Adding the neural network piece sounds daunting, but Newark element14 is involved with this part of IoT as well. “There is a need to get more of the artificial intelligence and machine learning environments deployed and active. Octonion’s IoT platform is launching in the September timeframe and meets today’s and tomorrow’s clients’ requests for an end-to-end solution, from embedded layer to cloud-based services – enabling more power at the edge, but keeping things simple from a use case perspective,” Steve mentioned.

From an implementation perspective, the alliance between Newark element14and the Hanhaa IoT/Excel platform Symbisa, makes things very easy. You buy the modules that are ready to go out of the box. The pre-integration with Excel 365 is already done and the sensors are provisioned to connect with the Hanhaa mobile platform. Hanhaa has a mobile license where you register the device, then as the device starts generating information, it goes through the Hanhaa platform to the spreadsheet where the information can be fed into dashboards and customized spreadsheets. The mobile platform also allows for collaboration of the spreadsheets as they are shared and proliferate through the 365 Office suite.

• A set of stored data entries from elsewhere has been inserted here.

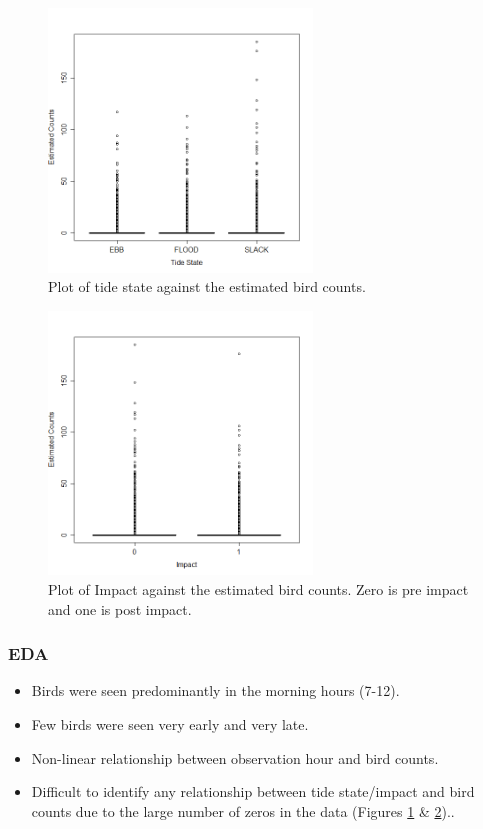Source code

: \begin{frame}
\begin{figure}[h!]
  \centering
  \includegraphics[width=7cm]{bc/floodebb.png}
\caption{Plot of tide state against the estimated bird counts.}
\label{fig:nsexploratory2}
\end{figure}
\end{frame}
\begin{frame}
\begin{figure}[h!]
  \centering
  \includegraphics[width=7cm]{bc/impact.png}
\caption{Plot of Impact against the estimated bird counts. Zero is pre impact and one is post impact.}
\label{fig:nsexploratory3}
\end{figure}
\end{frame}


\begin{frame}
\frametitle{EDA}
\begin{itemize}
\item Birds were seen predominantly in the morning hours (7-12).
\item Few birds were seen very early and very late.  
\item Non-linear relationship between observation hour and bird counts.  
\item Difficult to identify any relationship between tide state/impact and bird counts due to the large number of zeros in the data (Figures \ref{fig:nsexploratory2} \&  \ref{fig:nsexploratory3})..
\end{itemize}
\end{frame}
\clearpage
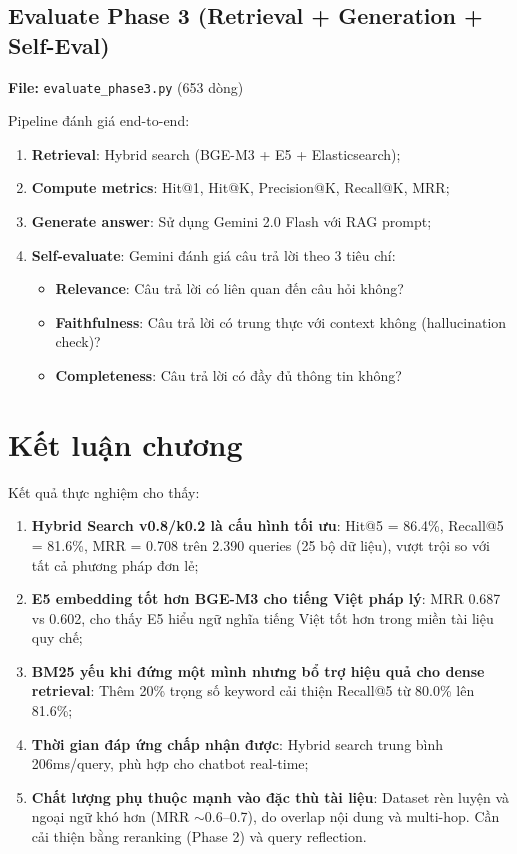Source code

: \documentclass[../DoAn.tex]{subfiles}
\begin{document}
\subsection{Evaluate Phase 3 (Retrieval + Generation + Self-Eval)}
\textbf{File:} \texttt{evaluate\_phase3.py} (653 dòng)

Pipeline đánh giá end-to-end:
\begin{enumerate}
    \item \textbf{Retrieval}: Hybrid search (BGE-M3 + E5 + Elasticsearch);
    \item \textbf{Compute metrics}: Hit@1, Hit@K, Precision@K, Recall@K, MRR;
    \item \textbf{Generate answer}: Sử dụng Gemini 2.0 Flash với RAG prompt;
    \item \textbf{Self-evaluate}: Gemini đánh giá câu trả lời theo 3 tiêu chí:
    \begin{itemize}
        \item \textbf{Relevance}: Câu trả lời có liên quan đến câu hỏi không?
        \item \textbf{Faithfulness}: Câu trả lời có trung thực với context không (hallucination check)?
        \item \textbf{Completeness}: Câu trả lời có đầy đủ thông tin không?
    \end{itemize}
\end{enumerate}

\section{Kết luận chương}

Kết quả thực nghiệm cho thấy:

\begin{enumerate}
    \item \textbf{Hybrid Search v0.8/k0.2 là cấu hình tối ưu}: Hit@5 = 86.4\%, Recall@5 = 81.6\%, MRR = 0.708 trên 2.390 queries (25 bộ dữ liệu), vượt trội so với tất cả phương pháp đơn lẻ;
    
    \item \textbf{E5 embedding tốt hơn BGE-M3 cho tiếng Việt pháp lý}: MRR 0.687 vs 0.602, cho thấy E5 hiểu ngữ nghĩa tiếng Việt tốt hơn trong miền tài liệu quy chế;
    
    \item \textbf{BM25 yếu khi đứng một mình nhưng bổ trợ hiệu quả cho dense retrieval}: Thêm 20\% trọng số keyword cải thiện Recall@5 từ 80.0\% lên 81.6\%;
    
    \item \textbf{Thời gian đáp ứng chấp nhận được}: Hybrid search trung bình 206ms/query, phù hợp cho chatbot real-time;
    
    \item \textbf{Chất lượng phụ thuộc mạnh vào đặc thù tài liệu}: Dataset rèn luyện và ngoại ngữ khó hơn (MRR $\sim$0.6--0.7), do overlap nội dung và multi-hop. Cần cải thiện bằng reranking (Phase 2) và query reflection.
\end{enumerate}
\end{document}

Newark element14 appears to be well positioned as IoT processing advances occur at the edge. Steve summed things up this way: “We at Newark element14 are great believers in being an enabler – embedded AI and neural networking at the edge is important and more needs to be done there to realize true IoT. Only then do you get automated, intelligent processing where exception cases are coming into the cloud that allows for additional decision making processes rather than the standard monitoring type of data and applications we largely see today. IoT can’t exist in its truest form until you have that nervous system running and that requires more AI to be embedded at the edge.”